[Work required]
Begin with the line containing "This is arguable" and copy each line exactly through the last line of the entries, inclusive.

Records drawn from a dataset

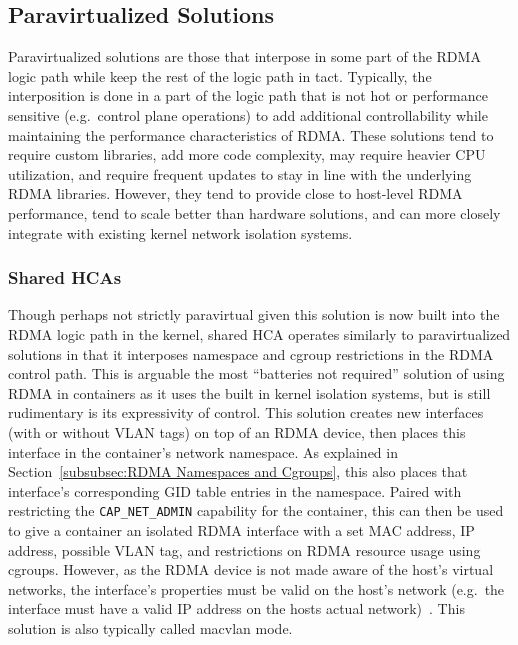 \documentclass[12pt,titlepage]{article}
\begin{document}
\subsection{Paravirtualized Solutions}
Paravirtualized solutions are those that interpose in some part of the RDMA logic path while keep the rest of the logic path in tact.
Typically, the interposition is done in a part of the logic path that is not hot or performance sensitive (e.g.\ control plane operations) to add additional controllability while maintaining the performance characteristics of RDMA\@.
These solutions tend to require custom libraries, add more code complexity, may require heavier CPU utilization, and require frequent updates to stay in line with the underlying RDMA libraries.
However, they tend to provide close to host-level RDMA performance, tend to scale better than hardware solutions, and can more closely integrate with existing kernel network isolation systems.

%

\subsubsection{Shared HCAs}
Though perhaps not strictly paravirtual given this solution is now built into the RDMA logic path in the kernel, shared HCA operates similarly to paravirtualized solutions in that it interposes namespace and cgroup restrictions in the RDMA control path.
This is arguable the most ``batteries not required'' solution of using RDMA in containers as it uses the built in kernel isolation systems, but is still rudimentary is its expressivity of control.
This solution creates new interfaces (with or without VLAN tags) on top of an RDMA device, then places this interface in the container's network namespace.
As explained in Section~\ref{subsubsec:RDMA Namespaces and Cgroups}, this also places that interface's corresponding GID table entries in the namespace.
Paired with restricting the \texttt{CAP\_NET\_ADMIN} capability for the container, this can then be used to give a container an isolated RDMA interface with a set MAC address, IP address, possible VLAN tag, and restrictions on RDMA resource usage using cgroups.
However, as the RDMA device is not made aware of the host's virtual networks, the interface's properties must be valid on the host's network (e.g.\ the interface must have a valid IP address on the hosts actual network)~\cite{mellanoxdockermacvlan,dockermacvlan}.
This solution is also typically called macvlan mode.
\end{document}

[Result of the task]
This is arguable the most ``batteries not required'' solution of using RDMA in containers as it uses the built in kernel isolation systems, but is still rudimentary is its expressivity of control.
This solution creates new interfaces (with or without VLAN tags) on top of an RDMA device, then places this interface in the container's network namespace.
As explained in Section~\ref{subsubsec:RDMA Namespaces and Cgroups}, this also places that interface's corresponding GID table entries in the namespace.
Paired with restricting the \texttt{CAP\_NET\_ADMIN} capability for the container, this can then be used to give a container an isolated RDMA interface with a set MAC address, IP address, possible VLAN tag, and restrictions on RDMA resource usage using cgroups.
However, as the RDMA device is not made aware of the host's virtual networks, the interface's properties must be valid on the host's network (e.g.\ the interface must have a valid IP address on the hosts actual network)~\cite{mellanoxdockermacvlan,dockermacvlan}.
This solution is also typically called macvlan mode.
\end{document}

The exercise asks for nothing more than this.